[Data extracted from a collection]
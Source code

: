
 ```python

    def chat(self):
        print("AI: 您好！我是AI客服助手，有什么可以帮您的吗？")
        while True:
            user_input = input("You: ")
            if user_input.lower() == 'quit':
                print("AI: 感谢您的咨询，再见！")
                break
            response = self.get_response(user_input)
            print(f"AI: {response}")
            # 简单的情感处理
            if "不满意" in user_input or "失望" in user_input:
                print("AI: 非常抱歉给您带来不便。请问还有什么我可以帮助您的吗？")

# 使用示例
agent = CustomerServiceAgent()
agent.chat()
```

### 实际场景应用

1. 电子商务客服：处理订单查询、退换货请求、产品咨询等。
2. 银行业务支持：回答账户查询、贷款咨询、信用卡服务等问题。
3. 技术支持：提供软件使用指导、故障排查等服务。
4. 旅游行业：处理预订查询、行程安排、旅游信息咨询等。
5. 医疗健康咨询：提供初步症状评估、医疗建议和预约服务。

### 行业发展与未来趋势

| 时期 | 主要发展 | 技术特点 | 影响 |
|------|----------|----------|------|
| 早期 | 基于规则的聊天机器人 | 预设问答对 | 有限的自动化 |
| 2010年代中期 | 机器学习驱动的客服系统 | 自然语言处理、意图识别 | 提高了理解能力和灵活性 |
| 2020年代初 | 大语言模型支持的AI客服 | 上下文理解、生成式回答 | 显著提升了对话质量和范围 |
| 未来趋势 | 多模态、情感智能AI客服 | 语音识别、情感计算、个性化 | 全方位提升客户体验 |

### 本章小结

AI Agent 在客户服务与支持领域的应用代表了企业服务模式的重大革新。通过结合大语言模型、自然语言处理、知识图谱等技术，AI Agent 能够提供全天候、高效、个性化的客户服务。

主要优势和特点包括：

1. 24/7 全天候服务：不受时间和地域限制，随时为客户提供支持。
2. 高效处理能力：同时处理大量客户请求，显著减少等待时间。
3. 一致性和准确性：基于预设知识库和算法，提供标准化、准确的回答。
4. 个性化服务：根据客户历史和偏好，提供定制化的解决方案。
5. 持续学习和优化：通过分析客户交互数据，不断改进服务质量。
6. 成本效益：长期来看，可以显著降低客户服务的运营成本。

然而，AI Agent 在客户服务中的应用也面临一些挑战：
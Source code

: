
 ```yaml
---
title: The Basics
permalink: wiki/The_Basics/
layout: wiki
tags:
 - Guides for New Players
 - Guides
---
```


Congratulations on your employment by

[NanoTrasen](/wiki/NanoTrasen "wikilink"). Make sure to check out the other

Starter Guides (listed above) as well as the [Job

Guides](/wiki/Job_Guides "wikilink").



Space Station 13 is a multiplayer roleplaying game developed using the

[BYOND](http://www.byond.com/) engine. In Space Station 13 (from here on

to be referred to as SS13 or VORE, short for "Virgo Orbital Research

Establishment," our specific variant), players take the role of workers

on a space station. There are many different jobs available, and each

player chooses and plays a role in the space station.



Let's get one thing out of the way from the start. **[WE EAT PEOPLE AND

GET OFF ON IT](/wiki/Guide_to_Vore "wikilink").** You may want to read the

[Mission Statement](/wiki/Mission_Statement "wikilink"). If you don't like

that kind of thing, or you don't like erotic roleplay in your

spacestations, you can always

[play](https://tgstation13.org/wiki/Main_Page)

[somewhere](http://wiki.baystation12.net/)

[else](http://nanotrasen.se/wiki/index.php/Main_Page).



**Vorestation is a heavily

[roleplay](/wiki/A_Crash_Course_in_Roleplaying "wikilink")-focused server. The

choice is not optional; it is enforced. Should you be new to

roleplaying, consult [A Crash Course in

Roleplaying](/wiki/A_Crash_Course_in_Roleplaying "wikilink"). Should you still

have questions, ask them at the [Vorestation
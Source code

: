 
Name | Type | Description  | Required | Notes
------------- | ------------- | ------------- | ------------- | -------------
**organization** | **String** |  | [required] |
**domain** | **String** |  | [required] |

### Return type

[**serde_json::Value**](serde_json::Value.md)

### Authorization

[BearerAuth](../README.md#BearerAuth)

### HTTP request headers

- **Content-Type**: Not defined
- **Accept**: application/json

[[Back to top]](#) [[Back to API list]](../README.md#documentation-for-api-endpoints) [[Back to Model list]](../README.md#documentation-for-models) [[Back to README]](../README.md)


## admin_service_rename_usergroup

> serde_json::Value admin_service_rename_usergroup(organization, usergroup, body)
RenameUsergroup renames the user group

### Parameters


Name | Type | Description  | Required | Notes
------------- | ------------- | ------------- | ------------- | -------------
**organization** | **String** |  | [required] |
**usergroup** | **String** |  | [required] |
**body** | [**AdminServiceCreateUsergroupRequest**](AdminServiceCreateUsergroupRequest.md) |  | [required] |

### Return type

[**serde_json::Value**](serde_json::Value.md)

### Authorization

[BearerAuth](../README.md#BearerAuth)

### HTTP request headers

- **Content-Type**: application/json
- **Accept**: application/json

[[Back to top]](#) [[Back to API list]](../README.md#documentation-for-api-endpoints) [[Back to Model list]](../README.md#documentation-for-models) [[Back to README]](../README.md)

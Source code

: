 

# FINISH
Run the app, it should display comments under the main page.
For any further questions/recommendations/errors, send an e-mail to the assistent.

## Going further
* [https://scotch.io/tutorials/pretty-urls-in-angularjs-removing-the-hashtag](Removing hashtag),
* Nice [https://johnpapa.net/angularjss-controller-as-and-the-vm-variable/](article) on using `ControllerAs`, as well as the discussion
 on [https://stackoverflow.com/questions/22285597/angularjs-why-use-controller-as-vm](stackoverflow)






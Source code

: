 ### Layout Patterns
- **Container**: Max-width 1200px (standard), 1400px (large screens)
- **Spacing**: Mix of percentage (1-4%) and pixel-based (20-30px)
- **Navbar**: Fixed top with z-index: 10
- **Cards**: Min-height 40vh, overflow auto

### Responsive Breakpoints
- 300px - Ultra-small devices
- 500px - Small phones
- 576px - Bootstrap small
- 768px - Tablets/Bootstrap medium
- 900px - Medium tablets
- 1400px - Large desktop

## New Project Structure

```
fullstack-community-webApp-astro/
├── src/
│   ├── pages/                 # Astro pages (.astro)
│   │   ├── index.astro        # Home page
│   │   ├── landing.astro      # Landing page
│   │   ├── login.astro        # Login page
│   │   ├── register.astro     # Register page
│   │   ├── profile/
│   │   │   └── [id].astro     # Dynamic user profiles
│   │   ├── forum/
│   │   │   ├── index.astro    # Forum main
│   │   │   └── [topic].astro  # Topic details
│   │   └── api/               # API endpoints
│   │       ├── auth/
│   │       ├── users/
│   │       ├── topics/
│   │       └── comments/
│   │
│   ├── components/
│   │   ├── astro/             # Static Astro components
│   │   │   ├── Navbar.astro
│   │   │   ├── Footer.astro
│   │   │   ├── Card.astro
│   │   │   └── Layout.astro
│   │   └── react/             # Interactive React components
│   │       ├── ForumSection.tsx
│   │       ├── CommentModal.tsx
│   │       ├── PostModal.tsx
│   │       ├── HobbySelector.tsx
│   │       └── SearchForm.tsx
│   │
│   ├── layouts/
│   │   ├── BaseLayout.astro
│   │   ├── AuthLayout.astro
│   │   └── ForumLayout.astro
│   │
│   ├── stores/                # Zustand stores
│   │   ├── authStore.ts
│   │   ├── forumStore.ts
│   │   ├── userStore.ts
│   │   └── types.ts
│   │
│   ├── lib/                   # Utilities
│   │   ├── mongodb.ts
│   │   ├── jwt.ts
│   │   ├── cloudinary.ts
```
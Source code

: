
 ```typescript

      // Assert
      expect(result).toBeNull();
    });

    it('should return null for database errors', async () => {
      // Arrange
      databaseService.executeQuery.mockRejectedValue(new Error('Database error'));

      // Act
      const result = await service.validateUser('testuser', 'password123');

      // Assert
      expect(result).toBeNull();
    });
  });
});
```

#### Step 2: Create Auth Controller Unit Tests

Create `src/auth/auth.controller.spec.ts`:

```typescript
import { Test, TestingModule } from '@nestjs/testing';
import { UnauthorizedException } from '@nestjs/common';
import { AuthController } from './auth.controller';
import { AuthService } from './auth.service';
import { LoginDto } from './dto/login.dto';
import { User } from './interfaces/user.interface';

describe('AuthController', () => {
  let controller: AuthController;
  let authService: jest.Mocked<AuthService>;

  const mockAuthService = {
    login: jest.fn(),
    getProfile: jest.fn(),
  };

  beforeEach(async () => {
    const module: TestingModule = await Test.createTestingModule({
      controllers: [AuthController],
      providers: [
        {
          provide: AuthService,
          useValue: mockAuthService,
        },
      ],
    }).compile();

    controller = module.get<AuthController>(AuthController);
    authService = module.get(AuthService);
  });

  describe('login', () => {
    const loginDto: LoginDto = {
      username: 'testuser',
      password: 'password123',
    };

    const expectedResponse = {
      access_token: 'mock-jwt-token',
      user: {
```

### TASK PROMPT:
Only the lines above starting with the one with "Starter Guides (listed" and going through the one with "that kind of" are to be copied, word for word and with both ends kept.

### SOLVED EXERCISE:
Starter Guides (listed above) as well as the [Job

Guides](/wiki/Job_Guides "wikilink").



Space Station 13 is a multiplayer roleplaying game developed using the

[BYOND](http://www.byond.com/) engine. In Space Station 13 (from here on

to be referred to as SS13 or VORE, short for "Virgo Orbital Research

Establishment," our specific variant), players take the role of workers

on a space station. There are many different jobs available, and each

player chooses and plays a role in the space station.



Let's get one thing out of the way from the start. **[WE EAT PEOPLE AND

GET OFF ON IT](/wiki/Guide_to_Vore "wikilink").** You may want to read the

[Mission Statement](/wiki/Mission_Statement "wikilink"). If you don't like

that kind of thing, or you don't like erotic roleplay in your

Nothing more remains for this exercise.